### EXTRACTED DATA

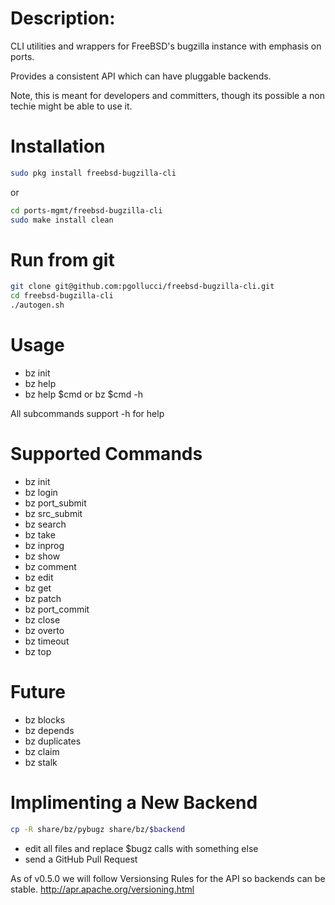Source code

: # Description:
CLI utilities and wrappers for FreeBSD's bugzilla instance
with emphasis on ports.

Provides a consistent API which can have pluggable backends.

Note, this is meant for developers and committers, though
its possible a non techie might be able to use it.

# Installation
```sh
sudo pkg install freebsd-bugzilla-cli
```
or

```sh
cd ports-mgmt/freebsd-bugzilla-cli
sudo make install clean
```

# Run from git
```sh
git clone git@github.com:pgollucci/freebsd-bugzilla-cli.git
cd freebsd-bugzilla-cli
./autogen.sh
```

# Usage
- bz init
- bz help
- bz help $cmd or bz $cmd -h

All subcommands support -h for help

# Supported Commands
- bz init
- bz login
- bz port_submit
- bz src_submit
- bz search
- bz take
- bz inprog
- bz show
- bz comment
- bz edit
- bz get
- bz patch
- bz port_commit
- bz close
- bz overto
- bz timeout
- bz top

# Future
- bz blocks
- bz depends
- bz duplicates
- bz claim
- bz stalk

# Implimenting a New Backend
```sh
cp -R share/bz/pybugz share/bz/$backend
```
- edit all files and replace $bugz calls with something else
- send a GitHub Pull Request

As of v0.5.0 we will follow Versionsing Rules for the API
so backends can be stable.
http://apr.apache.org/versioning.html

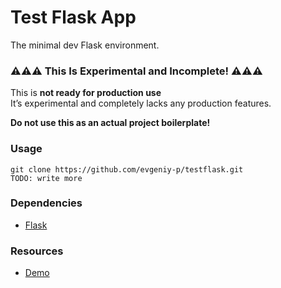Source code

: Test Flask App
=====================

The minimal dev Flask environment.

### ⚠️⚠️⚠️ This Is Experimental and Incomplete! ⚠️⚠️⚠️

This is **not ready for production use**  
It’s experimental and completely lacks any production features.

**Do not use this as an actual project boilerplate!**  


### Usage

```
git clone https://github.com/evgeniy-p/testflask.git
TODO: write more
```

### Dependencies

* [Flask](https://github.com/pallets/flask.git)

### Resources

* [Demo](http://213.170.78.205:227/)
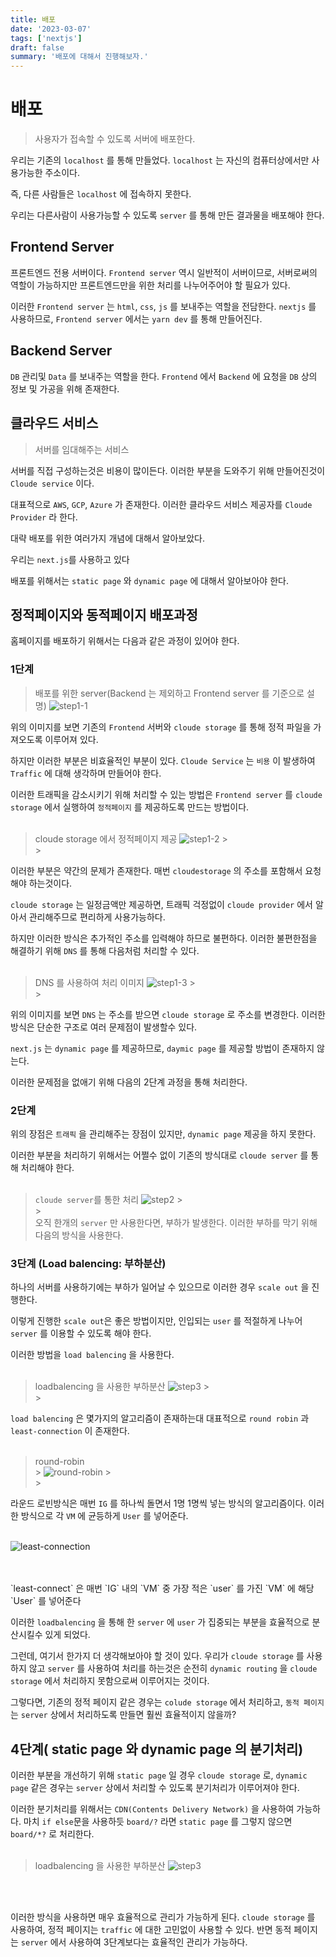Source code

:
 ```yaml
---
title: 배포
date: '2023-03-07'
tags: ['nextjs']
draft: false
summary: '배포에 대해서 진행해보자.'
---
```


# 배포

> 사용자가 접속할 수 있도록 서버에 배포한다.

우리는 기존의 `localhost` 를 통해 만들었다.
`localhost` 는 자신의 컴퓨터상에서만 사용가능한 주소이다.

즉, 다른 사람들은 `localhost` 에 접속하지 못한다.

우리는 다른사람이 사용가능할 수 있도록 `server` 를 통해 만든 결과물을 배포해야 한다.

## Frontend Server

프론트엔드 전용 서버이다.
`Frontend server` 역시 일반적이 서버이므로, 서버로써의 역할이 가능하지만 프론트엔드만을 위한 처리를 나누어주어야 할 필요가 있다.

이러한 `Frontend server` 는 `html`, `css`, `js` 를 보내주는 역할을 전담한다.
`nextjs` 를 사용하므로, `Frontend server` 에서는 `yarn dev` 를 통해 만들어진다.

## Backend Server

`DB` 관리및 `Data` 를 보내주는 역할을 한다.
`Frontend` 에서 `Backend` 에 요청을 `DB` 상의 정보 및 가공을 위해 존재한다.

## 클라우드 서비스

> 서버를 임대해주는 서비스

서버를 직접 구성하는것은 비용이 많이든다.
이러한 부분을 도와주기 위해 만들어진것이 `Cloude service` 이다.

대표적으로 `AWS`, `GCP`, `Azure` 가 존재한다.
이러한 클라우드 서비스 제공자를 `Cloude Provider` 라 한다.

대략 배포를 위한 여러가지 개념에 대해서 알아보았다.

우리는 `next.js`를 사용하고 있다

배포를 위해서는 `static page` 와 `dynamic page` 에 대해서 알아보아야 한다.

## 정적페이지와 동적페이지 배포과정

홈페이지를 배포하기 위해서는 다음과 같은 과정이 있어야 한다.

### 1단계

> 배포를 위한 server(Backend 는 제외하고 Frontend server 를 기준으로 설명)
> ![step1-1](/public/static/images/2023-03/step1-1.svg)

위의 이미지를 보면 기존의 `Frontend` 서버와 `cloude storage` 를 통해 정적 파일을 가져오도록 이루어져 있다.

하지만 이러한 부분은 비효율적인 부분이 있다.
`Cloude Service` 는 `비용` 이 발생하여 `Traffic` 에 대해 생각하며 만들어야 한다.

이러한 트래픽을 감소시키기 위해 처리할 수 있는 방법은 `Frontend server` 를 `cloude storage` 에서 실행하여 `정적페이지` 를 제공하도록 만드는 방법이다.
</br>
</br>

> cloude storage 에서 정적페이지 제공
> ![step1-2](/public/static/images/2023-03/step1-2.svg) > </br> > </br>

이러한 부분은 약간의 문제가 존재한다.
매번 `cloudestorage` 의 주소를 포함해서 요청해야 하는것이다.

`cloude storage` 는 일정금액만 제공하면, 트래픽 걱정없이 `cloude provider` 에서 알아서 관리해주므로 편리하게 사용가능하다.

하지만 이러한 방식은 추가적인 주소를 입력해야 하므로 불편하다.
이러한 불편한점을 해결하기 위해 `DNS` 를 통해 다음처럼 처리할 수 있다.
</br>
</br>

> DNS 를 사용하여 처리 이미지
> ![step1-3](/public/static/images/2023-03/step1-3.svg) > </br> > </br>

위의 이미지를 보면 `DNS` 는 주소를 받으면 `cloude storage` 로 주소를 변경한다.
이러한 방식은 단순한 구조로 여러 문제점이 발생할수 있다.

`next.js` 는 `dynamic page` 를 제공하므로, `daymic page` 를 제공할 방법이 존재하지 않는다.

이러한 문제점을 없애기 위해 다음의 2단계 과정을 통해 처리한다.

### 2단계

위의 장점은 `트래픽` 을 관리해주는 장점이 있지만, `dynamic page` 제공을 하지 못한다.

이러한 부분을 처리하기 위해서는 어쩔수 없이 기존의 방식대로 `cloude server` 를 통해 처리해야 한다.
</br>
</br>

> `cloude server`를 통한 처리
> ![step2](/public/static/images/2023-03/step2.svg) > </br> > </br>
> 오직 한개의 `server` 만 사용한다면, 부하가 발생한다.
> 이러한 부하를 막기 위해 다음의 방식을 사용한다.

### 3단계 (Load balencing: 부하분산)

하나의 서버를 사용하기에는 부하가 일어날 수 있으므로 이러한 경우 `scale out` 을 진행한다.

이렇게 진행한 `scale out`은 좋은 방법이지만, 인입되는 `user` 를 적절하게 나누어 `server` 를 이용할 수 있도록 해야 한다.

이러한 방법을 `load balencing` 을 사용한다.
</br>
</br>

> loadbalencing 을 사용한 부하분산
> ![step3](/public/static/images/2023-03/step3.svg) > </br> > </br>

`load balencing` 은 몇가지의 알고리즘이 존재하는대 대표적으로 `round robin` 과 `least-connection` 이 존재한다.
</br>
</br>

> round-robin</br> > ![round-robin](/public/static/images/2023-03/round-robin.svg) > </br> > </br>

라운드 로빈방식은 매번 `IG` 를 하나씩 돌면서 1명 1명씩 넣는 방식의 알고리즘이다.
이러한 방식으로 각 `VM` 에 균등하게 `User` 를 넣어준다.
</br>
</br>

![least-connection](/public/static/images/2023-03/least-connection.svg)

</br>
</br>
`least-connect` 은 매번 `IG` 내의 `VM` 중 가장 적은 `user` 를 가진 `VM` 에 해당 `User` 를 넣어준다

이러한 `loadbalencing` 을 통해 한 `server` 에 `user` 가 집중되는 부분을 효율적으로 분산시킬수 있게 되었다.

그런데, 여기서 한가지 더 생각해보아야 할 것이 있다.
우리가 `cloude storage` 를 사용하지 않고 `server` 를 사용하여 처리를 하는것은 순전히 `dynamic routing` 을 `cloude storage` 에서 처리하지 못함으로써 이루어지는 것이다.

그렇다면, 기존의 정적 페이지 같은 경우는 `colude storage` 에서 처리하고, `동적 페이지` 는 `server` 상에서 처리하도록 만들면 훨씬 효율적이지 않을까?

## 4단계( static page 와 dynamic page 의 분기처리)

이러한 부분을 개선하기 위해 `static page` 일 경우 `cloude storage` 로, `dynamic page` 같은 경우는 `server` 상에서 처리할 수 있도록 분기처리가 이루어져야 한다.

이러한 분기처리를 위해서는 `CDN(Contents Delivery Network)` 을 사용하여 가능하다.
마치 `if else`문을 사용하듯 `board/?` 라면 `static page` 를 그렇지 않으면 `board/*?` 로 처리한다.
</br>
</br>

> loadbalencing 을 사용한 부하분산
> ![step3](/public/static/images/2023-03/step4.svg)

</br>
</br>

이러한 방식을 사용하면 매우 효율적으로 관리가 가능하게 된다.
`cloude storage` 를 사용하여, 정적 페이지는 `traffic` 에 대한 고민없이 사용할 수 있다. 반면 동적 페이지는 `server` 에서 사용하여 3단계보다는 효율적인 관리가 가능하다.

### ACTIVITY
Find "## 4단계( static page 와 dynamic page 의 분기처리)" in the material above; set down exactly the line holding it and every line after it, through the last, and no others.

### THE COMPLETED TASK
## 4단계( static page 와 dynamic page 의 분기처리)

이러한 부분을 개선하기 위해 `static page` 일 경우 `cloude storage` 로, `dynamic page` 같은 경우는 `server` 상에서 처리할 수 있도록 분기처리가 이루어져야 한다.

이러한 분기처리를 위해서는 `CDN(Contents Delivery Network)` 을 사용하여 가능하다.
마치 `if else`문을 사용하듯 `board/?` 라면 `static page` 를 그렇지 않으면 `board/*?` 로 처리한다.
</br>
</br>

> loadbalencing 을 사용한 부하분산
> ![step3](/public/static/images/2023-03/step4.svg)

</br>
</br>

이러한 방식을 사용하면 매우 효율적으로 관리가 가능하게 된다.
`cloude storage` 를 사용하여, 정적 페이지는 `traffic` 에 대한 고민없이 사용할 수 있다. 반면 동적 페이지는 `server` 에서 사용하여 3단계보다는 효율적인 관리가 가능하다.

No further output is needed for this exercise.